The scope of the inquiry will include how classified information is protected at the private club, what type of security measures are taken to screen “individuals with access to Mar-a-Lago” and what measures are in place “to ensure charges for travel-related expenses in connection with providing protection for presidential trips to Mar-a-Lago are fair and reasonable.”
The government watchdog will also look into whether Trump is keeping his promise to take any profits made at his hotels from foreign governments and transfer them to the US Treasury.

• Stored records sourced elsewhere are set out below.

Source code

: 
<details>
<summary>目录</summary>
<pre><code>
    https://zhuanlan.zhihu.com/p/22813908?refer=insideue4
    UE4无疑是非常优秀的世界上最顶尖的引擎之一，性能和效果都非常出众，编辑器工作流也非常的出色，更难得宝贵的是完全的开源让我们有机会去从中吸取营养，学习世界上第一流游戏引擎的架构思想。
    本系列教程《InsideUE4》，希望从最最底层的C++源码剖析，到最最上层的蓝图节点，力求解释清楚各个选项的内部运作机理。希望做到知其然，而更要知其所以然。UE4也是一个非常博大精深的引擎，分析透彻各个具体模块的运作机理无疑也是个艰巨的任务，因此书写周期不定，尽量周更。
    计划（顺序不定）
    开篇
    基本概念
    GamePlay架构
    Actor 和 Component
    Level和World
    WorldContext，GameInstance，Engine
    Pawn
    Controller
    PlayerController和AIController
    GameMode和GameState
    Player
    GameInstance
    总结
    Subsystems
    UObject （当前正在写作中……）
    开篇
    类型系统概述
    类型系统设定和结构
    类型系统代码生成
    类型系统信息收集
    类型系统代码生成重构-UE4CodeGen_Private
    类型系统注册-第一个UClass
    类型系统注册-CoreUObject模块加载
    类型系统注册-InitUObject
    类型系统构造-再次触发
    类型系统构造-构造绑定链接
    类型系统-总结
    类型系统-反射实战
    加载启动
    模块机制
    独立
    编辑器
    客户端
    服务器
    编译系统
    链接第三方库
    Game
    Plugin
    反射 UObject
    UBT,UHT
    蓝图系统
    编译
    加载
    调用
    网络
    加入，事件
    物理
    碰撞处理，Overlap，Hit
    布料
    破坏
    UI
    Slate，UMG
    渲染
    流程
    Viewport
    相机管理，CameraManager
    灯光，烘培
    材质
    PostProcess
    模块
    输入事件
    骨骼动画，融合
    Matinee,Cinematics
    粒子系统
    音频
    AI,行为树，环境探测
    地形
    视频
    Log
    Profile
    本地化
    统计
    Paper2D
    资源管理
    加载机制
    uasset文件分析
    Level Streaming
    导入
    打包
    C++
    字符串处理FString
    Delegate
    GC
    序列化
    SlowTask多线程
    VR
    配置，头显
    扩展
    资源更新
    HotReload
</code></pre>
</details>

Trump’s lawyer promised at a news conference in January that, in an effort to avoid conflict of interest, he wouldn’t keep such profits.
“He is going to voluntarily donate all profits from foreign government payments made to his hotels to the United States Treasury,” said Sheri Dillon, Trump’s tax attorney. “This way it is the American people who will profit.”
CNN has reached out to the White House for comment.
The watchdog inquiry comes as Democrats raise questions about the costs and security questions that comes with Trump’s frequent trips to Mar-a-Lago, a private club he has owned since 1985 and a home he has visited for six weekends since becoming president in January.
Variations in each trip make it difficult to estimate how much it actually costs for Trump to spend weekends in Florida. But a 2016 GAO report about a four-day trip President Barack Obama took to Florida in 2013 found the total cost to the Secret Service and Coast Guard was $3.6 million.
Security concerns were heightened in February when Trump and Japanese Prime Minister Shinzo Abe appeared to be strategizing over how to respond to a North Korean missile test while having dinner in plain sight on Mar-a-Lago’s candlelit patio.
“We have accepted this request to review security and site-related travel expenses related to the President’s stays outside the White House at Mar-a-Lago,” Chuck Young, managing director for public affairs at GAO, told CNN Tuesday.
Young said there is no time frame yet for their review, but that they will first work to “determine the full scope of what we will cover and the methodology to be used.”
“Until that is complete, we don’t have any projected dates,” Young said. “We handled it as we do all requests, from either side of the aisle, using our standard protocols.”
The GAO inquiry comes as Democratic Sens. Udall, Whitehouse, Jack Reed and Tom Carper introduced legislation in the Senate that would require the White House to publish a list of people who visit Mar-a-Lago. Rep. Mike Quigley, an Illinois Democrat, introduced the same legislation in the House.
The Making Access Records Available to Lead American Government Openness Act — or Mar-a-Lago Act, for short — would treat the Florida club like the White House, where a log of visitors is required.
The act would allow for very few exceptions, including visits that would spark security concerns and “purely personal” visitors.